━━━━━ LISTED ENTRIES ━━━━━

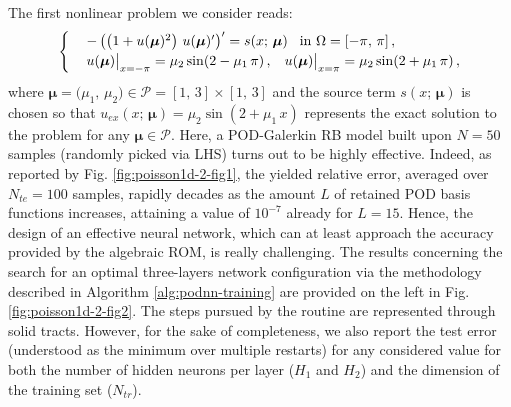\documentclass[12pt, a4paper, twoside, openright, notitlepage]{report}
\numberwithin{equation}{chapter}
\theoremstyle{theorem}
\theoremstyle{definition}
\theoremstyle{remark}
\theoremstyle{proposition}
\numberwithin{figure}{chapter}
\newcommand{\bg}[1]{\boldsymbol{#1}}
\begin{document}
		The first nonlinear problem we consider reads:
		\begin{equation}
			\label{eq:poisson1d-2}
			\begin{cases}
				& - \left( \big( 1 + u(\bg{\mu})^2 \big) ~ u(\bg{\mu})' \right)' = s(x; \, \bg{\mu}) \hspace*{0.3cm} \text{in $\Omega = [-\pi, \, \pi]$} \, , \\
				& u(\bg{\mu}) \big|_{x = -\pi} = \mu_2 \sin(2 - \mu_1 \, \pi) \, , \hspace*{0.3cm} u(\bg{\mu}) \big|_{x = \pi} = \mu_2 \sin(2 + \mu_1 \, \pi)  \, ,
			\end{cases}
		\end{equation}
		where $\bg{\mu} = \big( \mu_1, \, \mu_2 \big) \in \mathcal{P} = [1, \, 3] \times [1, \, 3]$ and the source term $s(x; \, \bg{\mu})$ is chosen so that $u_{ex}(x; \, \bg{\mu}) = \mu_2 \sin(2 + \mu_1 \, x)$ represents the exact solution to the problem for any $\bg{\mu} \in \mathcal{P}$. Here, a POD-Galerkin RB model built upon $N = 50$ samples (randomly picked via LHS) turns out to be highly effective. Indeed, as reported by Fig. \ref{fig:poisson1d-2-fig1}, the yielded relative error, averaged over $N_{te} = 100$ samples, rapidly decades as the amount $L$ of retained POD basis functions increases, attaining a value of $10^{-7}$ already for $L = 15$. Hence, the design of an effective neural network, which can at least approach the accuracy provided by the algebraic ROM, is really challenging. The results concerning the search for an optimal three-layers network configuration via the methodology described in Algorithm \ref{alg:podnn-training} are provided on the left in Fig. \ref{fig:poisson1d-2-fig2}. The steps pursued by the routine are represented through solid tracts. However, for the sake of completeness, we also report the test error (understood as the minimum over multiple restarts) for any considered value for both the number of hidden neurons per layer ($H_1$ and $H_2$) and the dimension of the training set ($N_{tr}$). 
		
\end{document}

━━━━━

Please count, in the material above, the lines that hold the word "chapter", and report only the total.

→ **COMPLETED TASK**
2